→ **WHAT IS REQUIRED**
In the entries that follow, find every line containing "nonzero" and copy it.

Source texts of formatted documents
------------------------------------------------
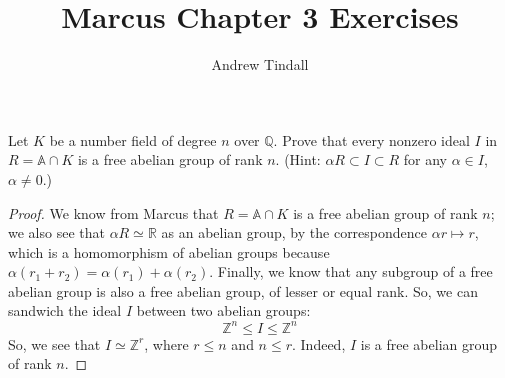 \documentclass[12pt]{article}
\newcommand{\Q}{\mathbb{Q}}
\newcommand{\Z}{\mathbb{Z}}
\newcommand{\R}{\mathbb{R}}
\theoremstyle{definition}
\newenvironment{problem}[2][Problem]{\begin{trivlist}
\item[\hskip \labelsep {\bfseries #1}\hskip \labelsep {\bfseries #2.}]}{\end{trivlist}}
\begin{document}
 
 
\title{Marcus Chapter 3 Exercises}
\author{Andrew Tindall}
 
\maketitle
\begin{problem}{4}
	Let $K$ be a number field of degree $n$ over $\Q$. Prove that every nonzero ideal $I$ in $R = \mathbb A \cap K$ is a free abelian group of rank $n$. (Hint: $\alpha R \subset I \subset R$ for any $\alpha \in I$, $\alpha \neq 0$.)
	\begin{proof}
		We know from Marcus that $R = \mathbb A \cap K$ is a free abelian group of rank $n$; we also see that $\alpha R \simeq \R$ as an abelian group, by the correspondence $\alpha r \mapsto r $, which is a homomorphism of abelian groups because $\alpha(r_1 + r_2) = \alpha(r_1) + \alpha(r_2)$. 
		Finally, we know that any subgroup of a free abelian group is also a free abelian group, of lesser or equal rank. So, we can sandwich the ideal $I$ between two abelian groups:
		\[ \Z^n \leq I \leq \Z^n\]
		So, we see that $I \simeq \Z^r$, where $r \leq n$ and $n \leq r$. Indeed, $I$ is a free abelian group of rank $n$.
	\end{proof}
\end{problem}
\end{document}

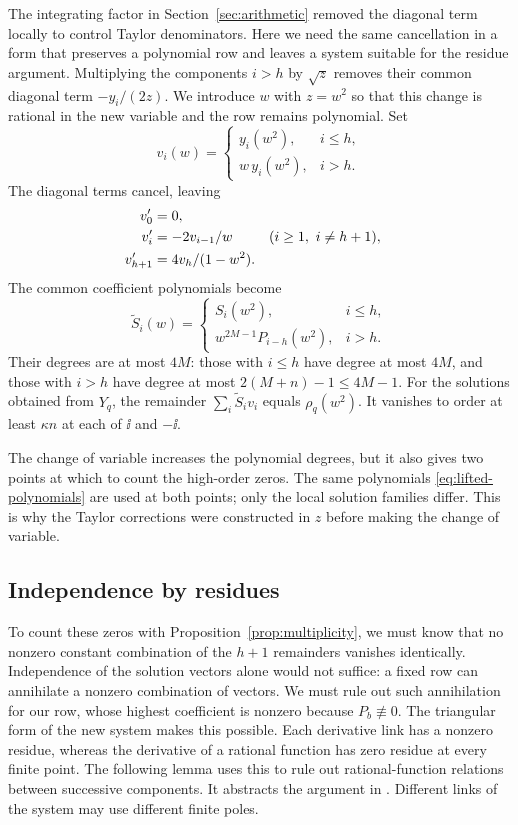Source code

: The integrating factor in Section~\ref{sec:arithmetic} removed the
diagonal term locally to control Taylor denominators. Here we need the
same cancellation in a form that preserves a polynomial row and leaves
a system suitable for the residue argument.
Multiplying the components $i>h$ by $\sqrt z$ removes their common
diagonal term $-y_i/(2z)$. We introduce $w$ with $z=w^2$ so that this
change is rational in the new variable and the row remains polynomial. Set
\[
 v_i(w)=
 \begin{cases}
 y_i(w^2),&i\leq h,\\
 w\,y_i(w^2),&i>h.
 \end{cases}
\]
The diagonal terms cancel, leaving
\begin{align}
 v_0'&=0,\notag\\
 v_i'&=-2v_{i-1}/w &&(i\geq1,\ i\neq h+1),\label{eq:lifted-system}\\
 v_{h+1}'&=4v_h/(1-w^2).\notag
\end{align}
The common coefficient polynomials become
\begin{equation}\label{eq:lifted-polynomials}
 \widetilde S_i(w)=
 \begin{cases}
 S_i(w^2),&i\leq h,\\
 w^{2M-1}P_{i-h}(w^2),&i>h.
 \end{cases}
\end{equation}
Their degrees are at most $4M$: those with $i\leq h$ have degree at
most $4M$, and those with $i>h$ have degree at most
$2(M+n)-1\leq4M-1$.
For the solutions obtained from $Y_q$, the remainder
$\sum_i\widetilde S_i v_i$ equals $\rho_q(w^2)$.
It vanishes to order at least $\kappa n$ at each of $\ii$ and $-\ii$.

The change of variable increases the polynomial degrees, but it also
gives two points at which to count the high-order zeros.
The same polynomials \eqref{eq:lifted-polynomials} are used at both
points; only the local solution families differ.
This is why the Taylor corrections were constructed in $z$ before
making the change of variable.

\subsection{Independence by residues}

To count these zeros with Proposition~\ref{prop:multiplicity}, we must
know that no nonzero constant combination of the $h+1$ remainders
vanishes identically. Independence of the solution vectors alone would
not suffice: a fixed row can annihilate a nonzero combination of vectors.
We must rule out such annihilation for our row, whose highest coefficient
is nonzero because $P_b\not\equiv0$.
The triangular form of the new system makes this possible.
Each derivative link has a nonzero residue, whereas the
derivative of a rational function has zero residue at every finite point.
The following lemma uses this to rule out rational-function relations
between successive components. It abstracts the argument in
\cite[Section~4.5, Step~4]{F26}. Different links of the system may use
different finite poles.

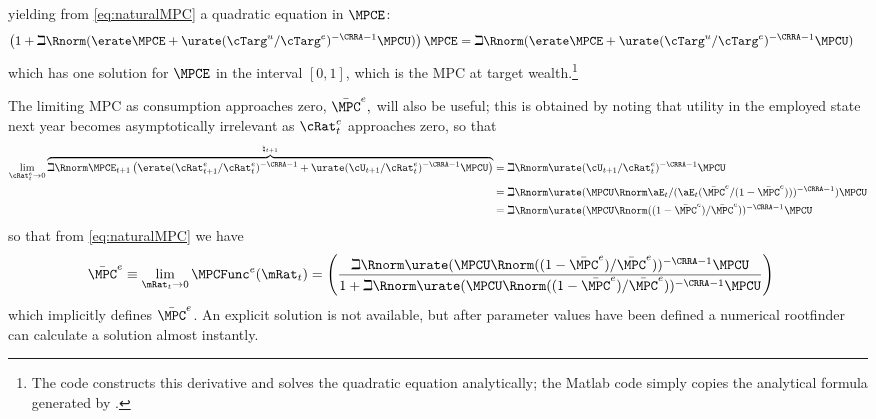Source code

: \documentclass{\handout}
\begin{document}
yielding from \eqref{eq:naturalMPC} a quadratic equation in $\MPCE$:
\begin{equation}\begin{gathered}\begin{aligned}
  \left(1+\beth \Rnorm (\erate \MPCE + \urate (\cTarg^{u}/\cTarg^{e})^{-\CRRA-1}  \MPCU) \right)\MPCE & =  \beth \Rnorm (\erate \MPCE + \urate (\cTarg^{u}/\cTarg^{e})^{-\CRRA-1} \MPCU) \label{eq:quadraticForTargetMPC}
\end{aligned}\end{gathered}\end{equation} 
which has one solution for $\MPCE$ in the interval $[0,1]$, which is the MPC at target wealth.\footnote{The 
\Mma code constructs this derivative and solves the quadratic equation analytically; the Matlab code simply copies
the analytical formula generated by \Mma.}

The limiting MPC as consumption approaches zero, $\bar{\MPC}^{e},$ will also be useful; this is obtained
by noting that utility in the employed state next year becomes asymptotically irrelevant as ${\cRat}^{e}_{t}$ approaches zero, so that 
\begin{equation*}\begin{gathered}\begin{aligned}
  \lim_{{\cRat}^{e}_{t} \rightarrow 0}  \overbrace{ \beth \Rnorm \MPCE_{t+1} \left(\erate ({\cRat}^{e}_{t+1}/{\cRat}^{e}_{t})^{-\CRRA-1}  + \urate (\cU_{t+1}/{\cRat}^{e}_{t})^{-\CRRA-1}\MPCU\right)}^{\natural_{t+1}} & =  \beth \Rnorm \urate (\cU_{t+1}/{\cRat}^{e}_{t})^{-\CRRA-1}\MPCU
\\  & =  \beth \Rnorm \urate (\MPCU \Rnorm \aE_{t}/(\aE_{t}(\bar{\MPC}^{e}/(1-\bar{\MPC}^{e})))^{-\CRRA-1})\MPCU
\\ & =  \beth \Rnorm \urate (\MPCU \Rnorm ((1-\bar{\MPC}^{e})/\bar{\MPC}^{e}))^{-\CRRA-1}\MPCU
\end{aligned}\end{gathered}\end{equation*}
so that from \eqref{eq:naturalMPC} we have 
\begin{equation}\begin{gathered}\begin{aligned}
  \bar{\MPC}^{e} \equiv \lim_{\mRat_{t} \rightarrow 0} \MPCFunc^{e}(\mRat_{t}) & =  \left(\frac{
\beth \Rnorm \urate (\MPCU \Rnorm ((1-\bar{\MPC}^{e})/\bar{\MPC}^{e}))^{-\CRRA-1}\MPCU
}{1+
\beth \Rnorm \urate (\MPCU \Rnorm ((1-\bar{\MPC}^{e})/\bar{\MPC}^{e}))^{-\CRRA-1}\MPCU
}\right) \label{eq:MPCat0}
\end{aligned}\end{gathered}\end{equation}
which implicitly defines $\bar{\MPC}^{e}$.  An explicit solution is not available, but after 
parameter values have been defined a numerical rootfinder can calculate a solution almost instantly. 
\end{document}
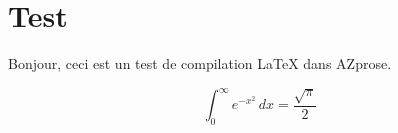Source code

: \documentclass{article}
\begin{document}
\section{Test}
Bonjour, ceci est un test de compilation LaTeX dans AZprose.

\[
  \int_0^\infty e^{-x^2}\,dx = \frac{\sqrt{\pi}}{2}
\]
\end{document}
------------------------------------------------
→ **OUTPUT**
	Let $K$ be a number field of degree $n$ over $\Q$. Prove that every nonzero ideal $I$ in $R = \mathbb A \cap K$ is a free abelian group of rank $n$. (Hint: $\alpha R \subset I \subset R$ for any $\alpha \in I$, $\alpha \neq 0$.)
know that no nonzero constant combination of the $h+1$ remainders
not suffice: a fixed row can annihilate a nonzero combination of vectors.
is nonzero because $P_b\not\equiv0$.
Each derivative link has a nonzero residue, whereas the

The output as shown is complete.